Há três elementos fundamentais que podem ajudar na leitura deste “pórtico” de 2012 que urge reorientar, dar nova expressão, definir de outro modo na economia, nas estruturas sociais, nas políticas nacionais e locais.
Primeiro a intenção no momento fundacional, o dia da Paz.
O que ocorre com maior evidência é o desastre que os povos têm provocado. Não é possível que a minoria das classes mais abastadas e dirigentes não entendam que estão a semear as sementes do seu próprio fim. Ou se reparte com a justiça o que é de todos ou estas sementes de guerra (o pessimismo, a pobreza, a falta de esperança, a mobilidade das pessoas, a fome) vão abrir ainda mais o fosso onde todos, pela globalização, seremos submersos.
Um segundo elemento que importa sobrevalorizar é a clarivisão do Papa Bento XVI na mensagem para este dia 1 de Janeiro, EDUCAR OS JOVENS PARA A JUSTIÇA E A PAZ.

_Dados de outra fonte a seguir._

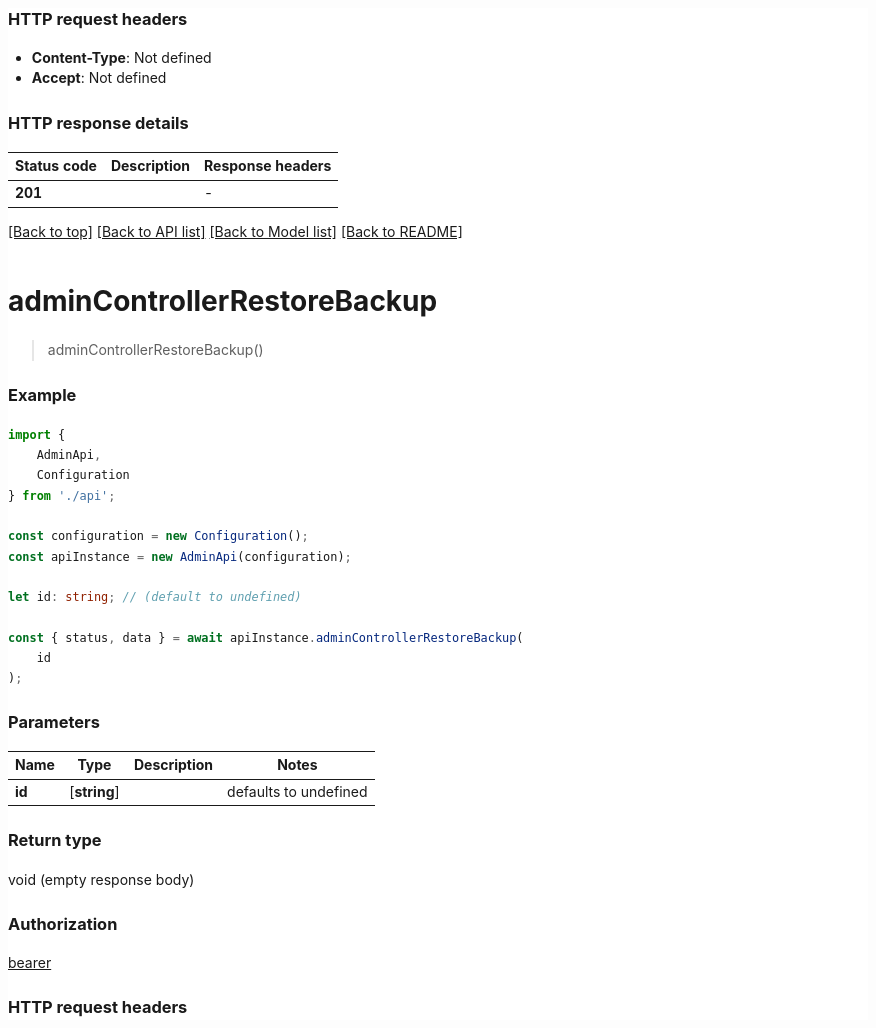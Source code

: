 ### HTTP request headers

 - **Content-Type**: Not defined
 - **Accept**: Not defined


### HTTP response details
| Status code | Description | Response headers |
|-------------|-------------|------------------|
|**201** |  |  -  |

[[Back to top]](#) [[Back to API list]](../README.md#documentation-for-api-endpoints) [[Back to Model list]](../README.md#documentation-for-models) [[Back to README]](../README.md)

# **adminControllerRestoreBackup**
> adminControllerRestoreBackup()


### Example

```typescript
import {
    AdminApi,
    Configuration
} from './api';

const configuration = new Configuration();
const apiInstance = new AdminApi(configuration);

let id: string; // (default to undefined)

const { status, data } = await apiInstance.adminControllerRestoreBackup(
    id
);
```

### Parameters

|Name | Type | Description  | Notes|
|------------- | ------------- | ------------- | -------------|
| **id** | [**string**] |  | defaults to undefined|


### Return type

void (empty response body)

### Authorization

[bearer](../README.md#bearer)

### HTTP request headers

Não se trata de um apelo à ação sobranceira dos educadores, formais e informais, é um grito para o mundo dar às gerações jovens o que lhes pertence: futuro. Os jovens têm direito a viver e a viver melhor que as gerações dos seus pais, têm direito a nascerem livres! Hoje, ao esgotar os recursos económicos e sociais dos mais velhos, as finanças do mundo transformaram a humanidade noutro rosto da escravatura do Séc XXI, a começar pelos jovens, endividados antes de serem gerados.
Por fim, é relevante considerar a distinção que o Parlamento Europeu e a Comissão Europeia dão a 2012 ao declararem-no como o Ano Europeu do Envelhecimento Ativo e da Solidariedade entre as Gerações; pretendendo contribuir para promover uma cultura de envelhecimento ativo na Europa convocando valores europeus como a solidariedade, a não discriminação, a independência, a participação, a dignidade, os cuidados e a autorrealização das pessoas idosas, concorrendo para o desenvolvimento harmonioso das sociedades europeias.

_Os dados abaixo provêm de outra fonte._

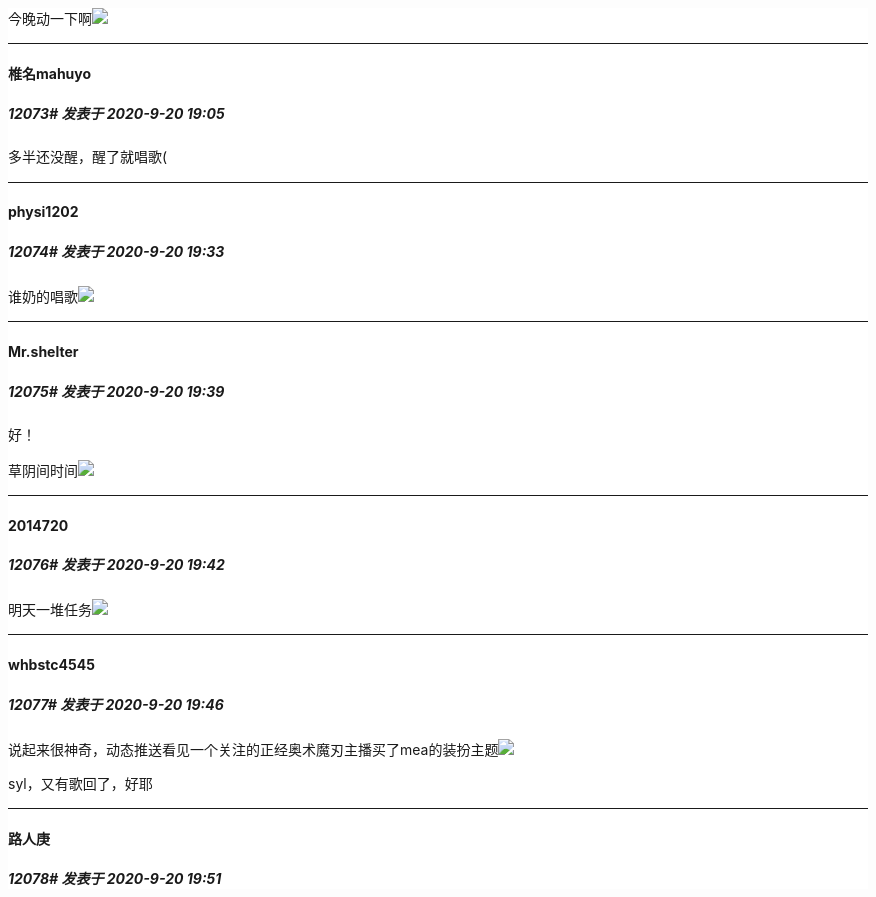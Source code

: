 今晚动一下啊<img src="https://static.saraba1st.com/image/smiley/face2017/210.gif" referrerpolicy="no-referrer">


-----

####  椎名mahuyo  
##### 12073#       发表于 2020-9-20 19:05


多半还没醒，醒了就唱歌(


-----

####  physi1202  
##### 12074#       发表于 2020-9-20 19:33


谁奶的唱歌<img src="https://static.saraba1st.com/image/smiley/face2017/037.png" referrerpolicy="no-referrer">


-----

####  Mr.shelter  
##### 12075#       发表于 2020-9-20 19:39


好！

草阴间时间<img src="https://static.saraba1st.com/image/smiley/face2017/001.png" referrerpolicy="no-referrer">


-----

####  2014720  
##### 12076#       发表于 2020-9-20 19:42


明天一堆任务<img src="https://static.saraba1st.com/image/smiley/face2017/122.png" referrerpolicy="no-referrer">


-----

####  whbstc4545  
##### 12077#       发表于 2020-9-20 19:46


说起来很神奇，动态推送看见一个关注的正经奥术魔刃主播买了mea的装扮主题<img src="https://static.saraba1st.com/image/smiley/face2017/068.png" referrerpolicy="no-referrer">

syl，又有歌回了，好耶


-----

####  路人庚  
##### 12078#       发表于 2020-9-20 19:51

É também uma oportunidade para refletir sobre os efeitos do envelhecimento demográfico e sensibilizar os decisores políticos e a sociedade para o que a maior longevidade pode trazer, nas áreas do emprego, cuidados de saúde, serviços sociais, educação de adultos, voluntariado, habitação, novas tecnologias, mobilidade; a valiosa contribuição das pessoas idosas na sociedade.

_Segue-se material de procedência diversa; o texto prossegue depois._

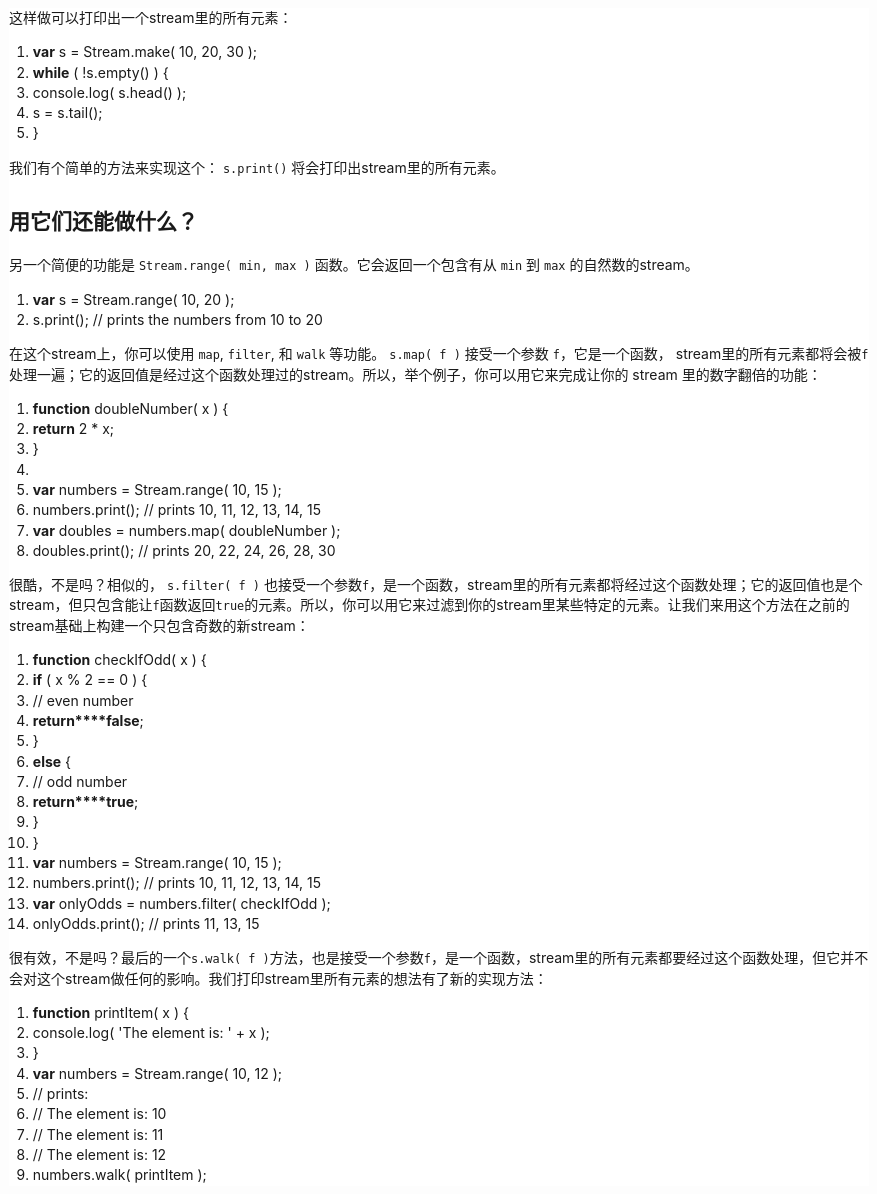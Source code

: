这样做可以打印出一个stream里的所有元素：

1.  **var** s = Stream.make( 10, 20, 30 ); 
2.  **while** ( !s.empty() ) \{ 
3.   console.log( s.head() ); 
4.   s = s.tail(); 
5.  \} 

我们有个简单的方法来实现这个： `s.print()` 将会打印出stream里的所有元素。

## 用它们还能做什么？ ##

另一个简便的功能是 `Stream.range( min, max )` 函数。它会返回一个包含有从 `min` 到 `max` 的自然数的stream。

1.  **var** s = Stream.range( 10, 20 ); 
2.  s.print(); // prints the numbers from 10 to 20

在这个stream上，你可以使用 `map`, `filter`, 和 `walk` 等功能。 `s.map( f )` 接受一个参数 `f`，它是一个函数， stream里的所有元素都将会被`f`处理一遍；它的返回值是经过这个函数处理过的stream。所以，举个例子，你可以用它来完成让你的 stream 里的数字翻倍的功能：

1.  **function** doubleNumber( x ) \{ 
2.  **return** 2 \* x; 
3.  \} 
4.  
5.  **var** numbers = Stream.range( 10, 15 ); 
6.  numbers.print(); // prints 10, 11, 12, 13, 14, 15
7.  **var** doubles = numbers.map( doubleNumber ); 
8.  doubles.print(); // prints 20, 22, 24, 26, 28, 30

很酷，不是吗？相似的， `s.filter( f )` 也接受一个参数`f`，是一个函数，stream里的所有元素都将经过这个函数处理；它的返回值也是个stream，但只包含能让`f`函数返回`true`的元素。所以，你可以用它来过滤到你的stream里某些特定的元素。让我们来用这个方法在之前的stream基础上构建一个只包含奇数的新stream：

1.  **function** checkIfOdd( x ) \{ 
2.  **if** ( x % 2 == 0 ) \{ 
3.  // even number
4.  **return****false**; 
5.   \} 
6.  **else** \{ 
7.  // odd number
8.  **return****true**; 
9.   \} 
10. \} 
11. **var** numbers = Stream.range( 10, 15 ); 
12. numbers.print(); // prints 10, 11, 12, 13, 14, 15
13. **var** onlyOdds = numbers.filter( checkIfOdd ); 
14. onlyOdds.print(); // prints 11, 13, 15

很有效，不是吗？最后的一个`s.walk( f )`方法，也是接受一个参数`f`，是一个函数，stream里的所有元素都要经过这个函数处理，但它并不会对这个stream做任何的影响。我们打印stream里所有元素的想法有了新的实现方法：

1.  **function** printItem( x ) \{ 
2.   console.log( 'The element is: ' \+ x ); 
3.  \} 
4.  **var** numbers = Stream.range( 10, 12 ); 
5.  // prints:
6.  // The element is: 10
7.  // The element is: 11
8.  // The element is: 12
9.  numbers.walk( printItem );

O ano que agora surge, cruzados estes três elementos, exige ter de ser o início do ciclo da verdade, da transparência, do equilíbrio a todos os níveis que as várias gerações e serviços necessitam. Porque só haverá paz, desenvolvimento, se houver pessoas em paz e com perspetivas de desenvolvimento. Sem isto, passaremos à insolvência, à insustentabilidade. Porque tudo o resto, de nefasto, já está à nossa porta!